1. ## permutation!

How many 3-digit odd numbers can be formed with the digits 1, 2, 3, . . . , 9, if no digit is repeated in any
number?

pls help on the problem above, thanks.

2. ## Re: permutation!

To get a number ending in 1- first can be any of 8 and second any of 7. So there are 8x7=56. But it will be the same for numbers ending in 3,5,7 or 9.

3. ## Re: permutation!

Can you think of a sequence of steps to construct such a number? E.g., "at first I choose the last digit, then ..." Try to calculate in how many ways each step can be done. Then usually you have to multiply the numbers for each step.
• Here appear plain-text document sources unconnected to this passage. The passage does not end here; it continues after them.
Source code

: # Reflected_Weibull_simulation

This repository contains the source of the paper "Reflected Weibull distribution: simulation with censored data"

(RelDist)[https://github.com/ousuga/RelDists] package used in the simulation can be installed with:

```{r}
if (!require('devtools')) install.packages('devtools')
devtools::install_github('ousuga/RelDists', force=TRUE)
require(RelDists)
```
It is important that all possible numbers can be constructed using these steps, and no number is constructed twice using different choices.

4. ## Re: permutation!

Surely that is exactly what I have done.

5. ## Re: permutation!

Originally Posted by biffboy
Surely that is exactly what I have done.
Yes. The main reason I made a post is that I did not see your post. Also, I wanted to give a hint rather than a solution.

6. ## Re: permutation!

Originally Posted by lawochekel
How many 3-digit odd numbers can be formed with the digits 1, 2, 3, . . . , 9, if no digit is repeated in any
number?

pls help on the problem above, thanks.
$N=5 \cdot \frac{8!}{(8-2)!}=5 \cdot 8 \cdot 7 =280$